[Saved data entries]
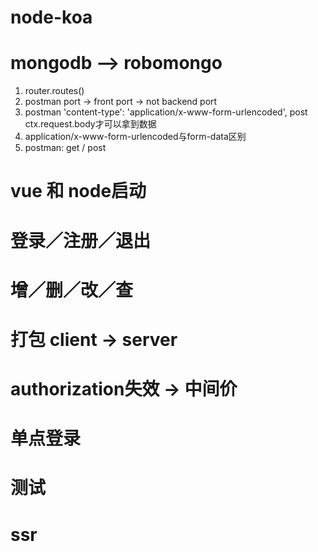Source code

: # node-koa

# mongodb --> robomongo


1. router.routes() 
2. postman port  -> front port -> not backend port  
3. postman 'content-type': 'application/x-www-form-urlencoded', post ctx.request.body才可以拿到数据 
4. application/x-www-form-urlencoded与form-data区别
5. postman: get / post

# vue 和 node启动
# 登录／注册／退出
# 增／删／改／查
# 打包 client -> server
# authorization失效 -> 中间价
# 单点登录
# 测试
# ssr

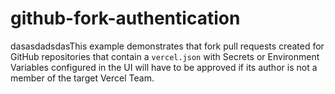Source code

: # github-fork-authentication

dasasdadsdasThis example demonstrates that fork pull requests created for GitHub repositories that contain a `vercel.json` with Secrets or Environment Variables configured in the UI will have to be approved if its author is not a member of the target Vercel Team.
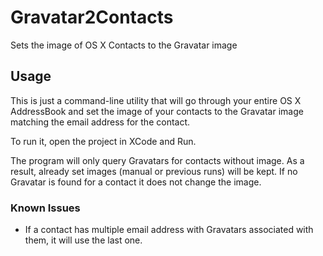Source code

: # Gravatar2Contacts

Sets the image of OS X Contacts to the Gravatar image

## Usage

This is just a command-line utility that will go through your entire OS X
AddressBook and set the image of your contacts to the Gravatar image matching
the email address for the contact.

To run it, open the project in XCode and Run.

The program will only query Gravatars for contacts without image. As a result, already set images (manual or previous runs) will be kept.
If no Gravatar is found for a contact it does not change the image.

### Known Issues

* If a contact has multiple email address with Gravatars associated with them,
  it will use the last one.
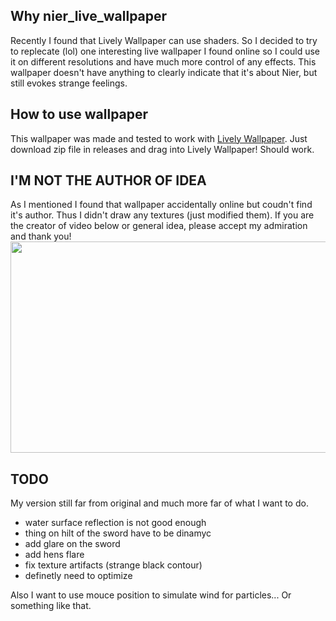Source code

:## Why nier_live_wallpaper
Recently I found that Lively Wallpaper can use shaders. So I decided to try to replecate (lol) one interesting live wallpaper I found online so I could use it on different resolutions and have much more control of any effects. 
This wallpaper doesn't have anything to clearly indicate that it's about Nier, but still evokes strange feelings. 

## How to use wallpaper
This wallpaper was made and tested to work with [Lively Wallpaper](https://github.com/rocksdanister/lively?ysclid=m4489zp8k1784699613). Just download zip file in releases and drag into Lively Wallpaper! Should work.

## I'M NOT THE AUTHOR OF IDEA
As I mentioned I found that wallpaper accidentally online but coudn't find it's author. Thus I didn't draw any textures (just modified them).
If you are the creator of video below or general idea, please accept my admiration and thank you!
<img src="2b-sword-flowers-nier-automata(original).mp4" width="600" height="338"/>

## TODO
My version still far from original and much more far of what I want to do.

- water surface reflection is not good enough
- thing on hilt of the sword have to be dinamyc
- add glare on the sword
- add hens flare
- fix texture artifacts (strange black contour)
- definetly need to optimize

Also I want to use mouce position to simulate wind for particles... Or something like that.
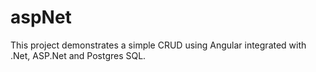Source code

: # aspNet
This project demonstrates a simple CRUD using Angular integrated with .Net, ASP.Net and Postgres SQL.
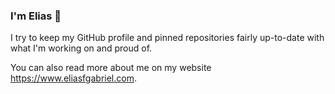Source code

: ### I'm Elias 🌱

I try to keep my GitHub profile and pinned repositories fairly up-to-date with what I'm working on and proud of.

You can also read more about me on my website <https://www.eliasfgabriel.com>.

▶ _ABOUT THIS EXERCISE_
Could you please write out the entries exactly as they are, with every picture left out?

▶ _TASK RESPONSE_
Source code

: # node-koa

# mongodb --> robomongo


1. router.routes() 
2. postman port  -> front port -> not backend port  
3. postman 'content-type': 'application/x-www-form-urlencoded', post ctx.request.body才可以拿到数据 
4. application/x-www-form-urlencoded与form-data区别
5. postman: get / post

# vue 和 node启动
# 登录／注册／退出
# 增／删／改／查
# 打包 client -> server
# authorization失效 -> 中间价
# 单点登录
# 测试
# ssr

Source code

: # github-fork-authentication

dasasdadsdasThis example demonstrates that fork pull requests created for GitHub repositories that contain a `vercel.json` with Secrets or Environment Variables configured in the UI will have to be approved if its author is not a member of the target Vercel Team.
Source code

: # Gravatar2Contacts

Sets the image of OS X Contacts to the Gravatar image

## Usage

This is just a command-line utility that will go through your entire OS X
AddressBook and set the image of your contacts to the Gravatar image matching
the email address for the contact.

To run it, open the project in XCode and Run.

The program will only query Gravatars for contacts without image. As a result, already set images (manual or previous runs) will be kept.
If no Gravatar is found for a contact it does not change the image.

### Known Issues

* If a contact has multiple email address with Gravatars associated with them,
  it will use the last one.
Source code

:## Why nier_live_wallpaper
Recently I found that Lively Wallpaper can use shaders. So I decided to try to replecate (lol) one interesting live wallpaper I found online so I could use it on different resolutions and have much more control of any effects. 
This wallpaper doesn't have anything to clearly indicate that it's about Nier, but still evokes strange feelings. 

## How to use wallpaper
This wallpaper was made and tested to work with [Lively Wallpaper](https://github.com/rocksdanister/lively?ysclid=m4489zp8k1784699613). Just download zip file in releases and drag into Lively Wallpaper! Should work.

## I'M NOT THE AUTHOR OF IDEA
As I mentioned I found that wallpaper accidentally online but coudn't find it's author. Thus I didn't draw any textures (just modified them).
If you are the creator of video below or general idea, please accept my admiration and thank you!
<img src="2b-sword-flowers-nier-automata(original).mp4" width="600" height="338"/>

## TODO
My version still far from original and much more far of what I want to do.

- water surface reflection is not good enough
- thing on hilt of the sword have to be dinamyc
- add glare on the sword
- add hens flare
- fix texture artifacts (strange black contour)
- definetly need to optimize

Also I want to use mouce position to simulate wind for particles... Or something like that.
Source code

: # aspNet
This project demonstrates a simple CRUD using Angular integrated with .Net, ASP.Net and Postgres SQL.
Source code

: ### I'm Elias 🌱

I try to keep my GitHub profile and pinned repositories fairly up-to-date with what I'm working on and proud of.

You can also read more about me on my website <https://www.eliasfgabriel.com>.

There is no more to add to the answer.